Mumbai remains the most unaffordable market with 29 per cent of the city’s total under-construction units surpassing the Rs 1-crore mark, as compared to 11 per cent and 5 per cent for the NCR and Bangalore markets respectively, according to a new report.

Bangalore remains the most affordable residential market with more than 77 per cent of its total under construction units falling below the ticket size of Rs 50 lakh. This is followed by Chennai at 75 per cent, says a Knight Frank India report, which tracks the real estate sector.

While Hyderabad has only 51 per cent of its total under construction units below the Rs 50 lakh ticket size, this is despite the city having the lowest weighted average price among the top six cities, the report adds.

Inventory

The report has indicated that price movement and ticket size split of under construction units directly impacts the demand for housing in a city. In order to understand the demand supply dynamics of a market, the agency has calculated the Quarters to Sell Unsold Inventory (QTS) ratio for each of the top six cities.

QTS is the number of quarters it will take to exhaust the existing unsold inventory in the market. A lower QTS ratio indicates a healthier market. For instance, a QTS ratio of 6 in March 2013 signifies that it will take six quarters for the market to absorb the current unsold units.

Hence, going forward, if no new units are launched, the report adds that existing unsold inventory will get exhausted by September 2014. The report has identified Hyderabad as having the highest QTS ratio at 9 as of March 2013 among the six cities under consideration. Slowdown in demand on the back of political uncertainty, unaffordable ticket size and sluggish growth in the IT/ITeS sector has resulted in the city’s residential market witnessing such a high number. Additionally, a slew of launches in the last four quarters have created a supply glut ensuring a higher QTS ratio, the report adds.
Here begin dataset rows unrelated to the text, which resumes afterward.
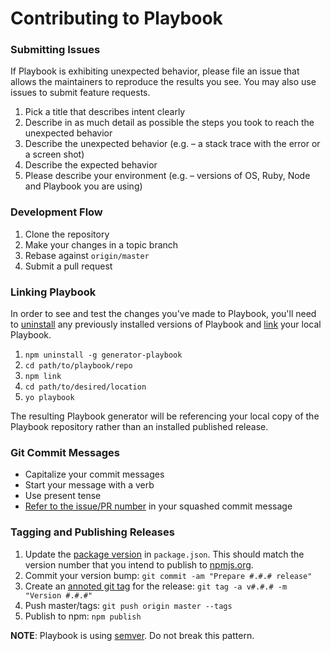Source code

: # Contributing to Playbook

### Submitting Issues
If Playbook is exhibiting unexpected behavior, please file an issue that allows the maintainers to reproduce the results you see. You may also use issues to submit feature requests.

1. Pick a title that describes intent clearly
2. Describe in as much detail as possible the steps you took to reach the unexpected behavior
3. Describe the unexpected behavior (e.g. – a stack trace with the error or a screen shot)
4. Describe the expected behavior
5. Please describe your environment (e.g. – versions of OS, Ruby, Node and Playbook you are using)


### Development Flow
1. Clone the repository
2. Make your changes in a topic branch
3. Rebase against `origin/master`
4. Submit a pull request


### Linking Playbook
In order to see and test the changes you've made to Playbook, you'll need to [uninstall](https://www.npmjs.org/doc/cli/npm-uninstall.html) any previously installed versions of Playbook and [link](https://www.npmjs.org/doc/cli/npm-link.html) your local Playbook.

1. `npm uninstall -g generator-playbook`
2. `cd path/to/playbook/repo`
3. `npm link`
4. `cd path/to/desired/location`
5. `yo playbook`

The resulting Playbook generator will be referencing your local copy of the Playbook repository rather than an installed published release.


### Git Commit Messages
- Capitalize your commit messages
- Start your message with a verb
- Use present tense
- [Refer to the issue/PR number](https://help.github.com/articles/closing-issues-via-commit-messages/) in your squashed commit message


### Tagging and Publishing Releases
1. Update the [package version](https://github.com/centresource/generator-playbook/blob/master/package.json#L3) in `package.json`. This should match the version number that you intend to publish to [npmjs.org](https://www.npmjs.org/package/generator-playbook).
2. Commit your version bump: `git commit -am "Prepare #.#.# release"`
3. Create an [annoted git tag](http://git-scm.com/book/en/Git-Basics-Tagging#Annotated-Tags) for the release: `git tag -a v#.#.# -m "Version #.#.#"`
4. Push master/tags: `git push origin master --tags`
5. Publish to npm: `npm publish`

**NOTE**: Playbook is using [semver](http://semver.org/). Do not break this pattern.
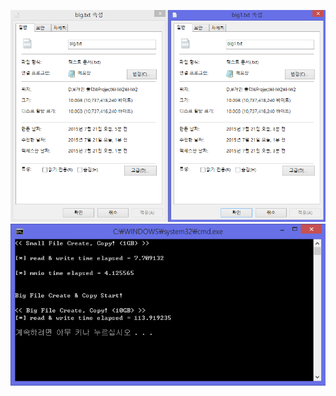 ![ScreenShot](https://github.com/skyclad0x7b7/HW2/blob/master/HW2-1.PNG)
![ScreenShot](https://github.com/skyclad0x7b7/HW2/blob/master/HW2-2.PNG)
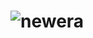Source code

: # ![newera](https://github.com/inobrasil/.github/assets/125743142/03956081-6da0-42f6-861e-5042896912c1)
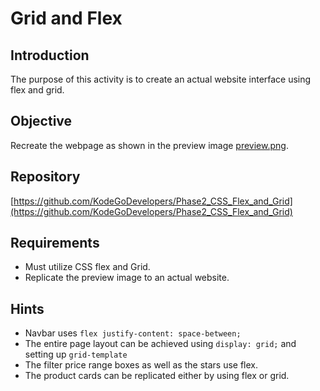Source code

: # Grid and Flex

## Introduction

The purpose of this activity is to create an actual website interface using flex and grid.

## Objective

Recreate the webpage as shown in the preview image [preview.png](./preview.png).

## Repository

[https://github.com/KodeGoDevelopers/Phase2_CSS_Flex_and_Grid](https://github.com/KodeGoDevelopers/Phase2_CSS_Flex_and_Grid)

## Requirements

- Must utilize CSS flex and Grid.
- Replicate the preview image to an actual website.

## Hints

- Navbar uses `flex justify-content: space-between;`
- The entire page layout can be achieved using `display: grid;` and setting up `grid-template`
- The filter price range boxes as well as the stars use flex.
- The product cards can be replicated either by using flex or grid.
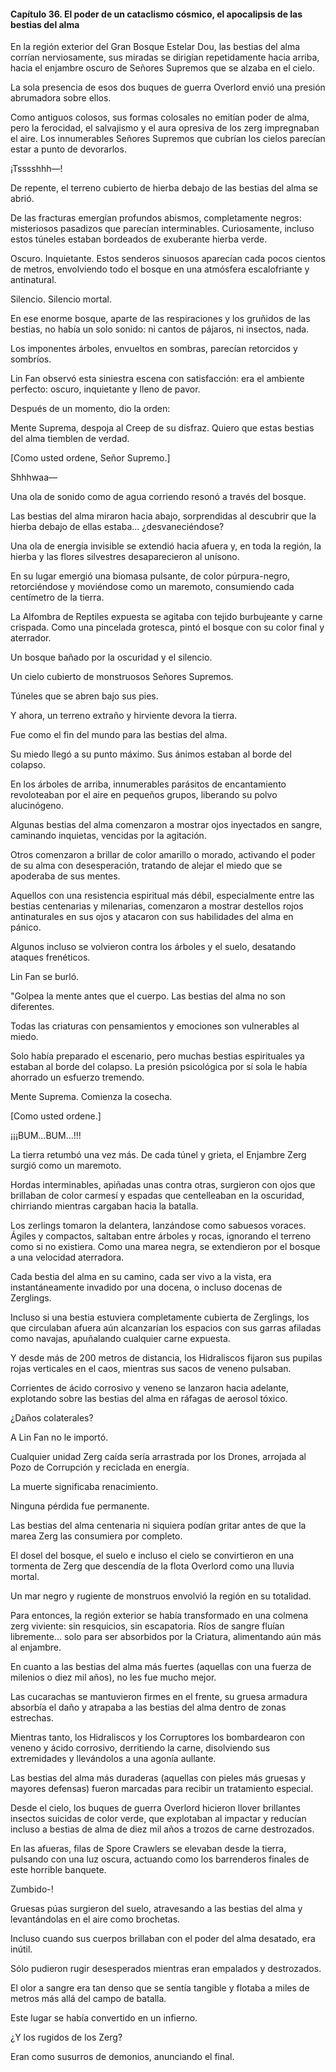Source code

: 
#### Capítulo 36. El poder de un cataclismo cósmico, el apocalipsis de las bestias del alma


En la región exterior del Gran Bosque Estelar Dou, las bestias del alma corrían nerviosamente, sus miradas se dirigían repetidamente hacia arriba, hacia el enjambre oscuro de Señores Supremos que se alzaba en el cielo.

La sola presencia de esos dos buques de guerra Overlord envió una presión abrumadora sobre ellos.

Como antiguos colosos, sus formas colosales no emitían poder de alma, pero la ferocidad, el salvajismo y el aura opresiva de los zerg impregnaban el aire. Los innumerables Señores Supremos que cubrían los cielos parecían estar a punto de devorarlos.

¡Tsssshhh—!

De repente, el terreno cubierto de hierba debajo de las bestias del alma se abrió.

De las fracturas emergían profundos abismos, completamente negros: misteriosos pasadizos que parecían interminables. Curiosamente, incluso estos túneles estaban bordeados de exuberante hierba verde.

Oscuro. Inquietante. Estos senderos sinuosos aparecían cada pocos cientos de metros, envolviendo todo el bosque en una atmósfera escalofriante y antinatural.

Silencio. Silencio mortal.

En ese enorme bosque, aparte de las respiraciones y los gruñidos de las bestias, no había un solo sonido: ni cantos de pájaros, ni insectos, nada.

Los imponentes árboles, envueltos en sombras, parecían retorcidos y sombríos.

Lin Fan observó esta siniestra escena con satisfacción: era el ambiente perfecto: oscuro, inquietante y lleno de pavor.

Después de un momento, dio la orden:

Mente Suprema, despoja al Creep de su disfraz. Quiero que estas bestias del alma tiemblen de verdad.

[Como usted ordene, Señor Supremo.]

Shhhwaa—

Una ola de sonido como de agua corriendo resonó a través del bosque.

Las bestias del alma miraron hacia abajo, sorprendidas al descubrir que la hierba debajo de ellas estaba... ¿desvaneciéndose?

Una ola de energía invisible se extendió hacia afuera y, en toda la región, la hierba y las flores silvestres desaparecieron al unísono.

En su lugar emergió una biomasa pulsante, de color púrpura-negro, retorciéndose y moviéndose como un maremoto, consumiendo cada centímetro de la tierra.

La Alfombra de Reptiles expuesta se agitaba con tejido burbujeante y carne crispada. Como una pincelada grotesca, pintó el bosque con su color final y aterrador.

Un bosque bañado por la oscuridad y el silencio.

Un cielo cubierto de monstruosos Señores Supremos.

Túneles que se abren bajo sus pies.

Y ahora, un terreno extraño y hirviente devora la tierra.

Fue como el fin del mundo para las bestias del alma.

Su miedo llegó a su punto máximo. Sus ánimos estaban al borde del colapso.

En los árboles de arriba, innumerables parásitos de encantamiento revoloteaban por el aire en pequeños grupos, liberando su polvo alucinógeno.

Algunas bestias del alma comenzaron a mostrar ojos inyectados en sangre, caminando inquietas, vencidas por la agitación.

Otros comenzaron a brillar de color amarillo o morado, activando el poder de su alma con desesperación, tratando de alejar el miedo que se apoderaba de sus mentes.

Aquellos con una resistencia espiritual más débil, especialmente entre las bestias centenarias y milenarias, comenzaron a mostrar destellos rojos antinaturales en sus ojos y atacaron con sus habilidades del alma en pánico.

Algunos incluso se volvieron contra los árboles y el suelo, desatando ataques frenéticos.

Lin Fan se burló.

"Golpea la mente antes que el cuerpo. Las bestias del alma no son diferentes.

Todas las criaturas con pensamientos y emociones son vulnerables al miedo.

Solo había preparado el escenario, pero muchas bestias espirituales ya estaban al borde del colapso. La presión psicológica por sí sola le había ahorrado un esfuerzo tremendo.

Mente Suprema. Comienza la cosecha.

[Como usted ordene.]

¡¡¡BUM...BUM...!!!

La tierra retumbó una vez más. De cada túnel y grieta, el Enjambre Zerg surgió como un maremoto.

Hordas interminables, apiñadas unas contra otras, surgieron con ojos que brillaban de color carmesí y espadas que centelleaban en la oscuridad, chirriando mientras cargaban hacia la batalla.

Los zerlings tomaron la delantera, lanzándose como sabuesos voraces. Ágiles y compactos, saltaban entre árboles y rocas, ignorando el terreno como si no existiera. Como una marea negra, se extendieron por el bosque a una velocidad aterradora.

Cada bestia del alma en su camino, cada ser vivo a la vista, era instantáneamente invadido por una docena, o incluso docenas de Zerglings.

Incluso si una bestia estuviera completamente cubierta de Zerglings, los que circulaban afuera aún alcanzarían los espacios con sus garras afiladas como navajas, apuñalando cualquier carne expuesta.

Y desde más de 200 metros de distancia, los Hidraliscos fijaron sus pupilas rojas verticales en el caos, mientras sus sacos de veneno pulsaban.

Corrientes de ácido corrosivo y veneno se lanzaron hacia adelante, explotando sobre las bestias del alma en ráfagas de aerosol tóxico.

¿Daños colaterales?

A Lin Fan no le importó.

Cualquier unidad Zerg caída sería arrastrada por los Drones, arrojada al Pozo de Corrupción y reciclada en energía.

La muerte significaba renacimiento.

Ninguna pérdida fue permanente.

Las bestias del alma centenaria ni siquiera podían gritar antes de que la marea Zerg las consumiera por completo.

El dosel del bosque, el suelo e incluso el cielo se convirtieron en una tormenta de Zerg que descendía de la flota Overlord como una lluvia mortal.

Un mar negro y rugiente de monstruos envolvió la región en su totalidad.

Para entonces, la región exterior se había transformado en una colmena zerg viviente: sin resquicios, sin escapatoria. Ríos de sangre fluían libremente... solo para ser absorbidos por la Criatura, alimentando aún más al enjambre.

En cuanto a las bestias del alma más fuertes (aquellas con una fuerza de milenios o diez mil años), no les fue mucho mejor.

Las cucarachas se mantuvieron firmes en el frente, su gruesa armadura absorbía el daño y atrapaba a las bestias del alma dentro de zonas estrechas.

Mientras tanto, los Hidraliscos y los Corruptores los bombardearon con veneno y ácido corrosivo, derritiendo la carne, disolviendo sus extremidades y llevándolos a una agonía aullante.

Las bestias del alma más duraderas (aquellas con pieles más gruesas y mayores defensas) fueron marcadas para recibir un tratamiento especial.

Desde el cielo, los buques de guerra Overlord hicieron llover brillantes insectos suicidas de color verde, que explotaban al impactar y reducían incluso a bestias de alma de diez mil años a trozos de carne destrozados.

En las afueras, filas de Spore Crawlers se elevaban desde la tierra, pulsando con una luz oscura, actuando como los barrenderos finales de este horrible banquete.

Zumbido-!

Gruesas púas surgieron del suelo, atravesando a las bestias del alma y levantándolas en el aire como brochetas.

Incluso cuando sus cuerpos brillaban con el poder del alma desatado, era inútil.

Sólo pudieron rugir desesperados mientras eran empalados y destrozados.

El olor a sangre era tan denso que se sentía tangible y flotaba a miles de metros más allá del campo de batalla.

Este lugar se había convertido en un infierno.

¿Y los rugidos de los Zerg?

Eran como susurros de demonios, anunciando el final.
Mumbai follows Hyderabad in terms of QTS ratio at 7 as of March 2013.

The ratio has been on a constant rise since December 2011 and has increased from 5 to 7 during this period. Incessant price rise and higher concentration of premium projects have limited the purchasing ability of home buyers, resulting in a decelerating rate of absorption over the previous four quarters.

Furthermore, the large number of new launches in the previous four quarters has significantly increased the unsold inventory in the market, the report adds.

Peripheral locations near Mumbai like Vasai, Virar, Mira Road, Ghodbunder Road and Panvel witnessed a slew of new launches during the last one year.

However, despite the waning interest of home buyers, the report adds that quoted prices in Mumbai continue to remain high as developers are increasingly offloading their unsold inventory at a discount to investors who are willing to make a substantial upfront payment.

The report adds that health of the residential market in cities like Bangalore, Chennai and Pune has remained relatively stable over the last one year.

The health of the NCR market, on the other hand, has marginally improved from December 2012 to March 2013, as the quantum of new launches has significantly reduced during this period.